E’ quasi certo che nessun cultore dei romanzi di Maigret si risentirà se alla versione letteraria sovrapponiamo il nostro amato Gino Cervi. I sui baffi, la sua pipa, i suoi quadretti domestici con la moglie interpretata da Andreina Pagnani: per intere generazioni è stato l’emblema di come il delitto, il reato, la colpa siano limitrofi alla più banale vita quotidiana. Georges Simenon pubblica il primo racconto con protagonista il famoso investigatore parigino nel 1929 ed è subito un successo, replicato in circa cento tra romanzi e racconti.
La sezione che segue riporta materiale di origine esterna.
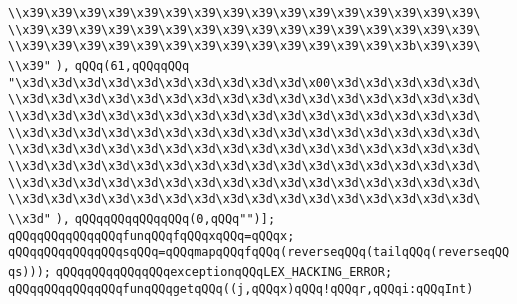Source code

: \verb|\\x39\x39\x39\x39\x39\x39\x39\x39\x39\x39\x39\x39\x39\x39\x39\x39\|\newline
\verb|\\x39\x39\x39\x39\x39\x39\x39\x39\x39\x39\x39\x39\x39\x39\x39\x39\|\newline
\verb|\\x39\x39\x39\x39\x39\x39\x39\x39\x39\x39\x39\x39\x39\x3b\x39\x39\|\newline
\verb|\\x39"|\newline
\verb|),|\newline
\verb|qQQq(61,qQQqqQQq|\newline
\verb|"\x3d\x3d\x3d\x3d\x3d\x3d\x3d\x3d\x3d\x3d\x00\x3d\x3d\x3d\x3d\x3d\|\newline
\verb|\\x3d\x3d\x3d\x3d\x3d\x3d\x3d\x3d\x3d\x3d\x3d\x3d\x3d\x3d\x3d\x3d\|\newline
\verb|\\x3d\x3d\x3d\x3d\x3d\x3d\x3d\x3d\x3d\x3d\x3d\x3d\x3d\x3d\x3d\x3d\|\newline
\verb|\\x3d\x3d\x3d\x3d\x3d\x3d\x3d\x3d\x3d\x3d\x3d\x3d\x3d\x3d\x3d\x3d\|\newline
\verb|\\x3d\x3d\x3d\x3d\x3d\x3d\x3d\x3d\x3d\x3d\x3d\x3d\x3d\x3d\x3d\x3d\|\newline
\verb|\\x3d\x3d\x3d\x3d\x3d\x3d\x3d\x3d\x3d\x3d\x3d\x3d\x3d\x3d\x3d\x3d\|\newline
\verb|\\x3d\x3d\x3d\x3d\x3d\x3d\x3d\x3d\x3d\x3d\x3d\x3d\x3d\x3d\x3d\x3d\|\newline
\verb|\\x3d\x3d\x3d\x3d\x3d\x3d\x3d\x3d\x3d\x3d\x3d\x3d\x3d\x3d\x3d\x3d\|\newline
\verb|\\x3d"|\newline
\verb|),|\newline
\verb|qQQqqQQqqQQqqQQq(0,qQQq"")];|\newline
\verb|qQQqqQQqqQQqqQQqfunqQQqfqQQqxqQQq=qQQqx;|\newline
\verb|qQQqqQQqqQQqqQQqsqQQq=qQQqmapqQQqfqQQq(reverseqQQq(tailqQQq(reverseqQQqs)));|\newline
\verb|qQQqqQQqqQQqqQQqexceptionqQQqLEX_HACKING_ERROR;|\newline
\verb|qQQqqQQqqQQqqQQqfunqQQqgetqQQq((j,qQQqx)qQQq!qQQqr,qQQqi:qQQqInt)|\newline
Oggi la Francia si appresta a festeggiarlo, rieditando tutte le sue opere e producendo un nuovo film con Maigret protagonista: a interpretarlo Daniel Auteuil, regia di Patrice Leconte. L’occasione è doppia: il 2019 sono anche i 30 anni della morte dello scrittore. Nato il 13 febbraio del 1903 a Liegi, dove intraprende la carriera di giornalista, si trasferisce a Parigi negli anni Venti, scrivendo decine e decine di libri, molti dei quali sotto pseudonimo. Se si fanno un po’ di calcoli viene fuori che Simenon, con o senza Maigret, è stato tradotto in cinquanta lingue e in quaranta Paesi, per una somma di settecento milioni di copie.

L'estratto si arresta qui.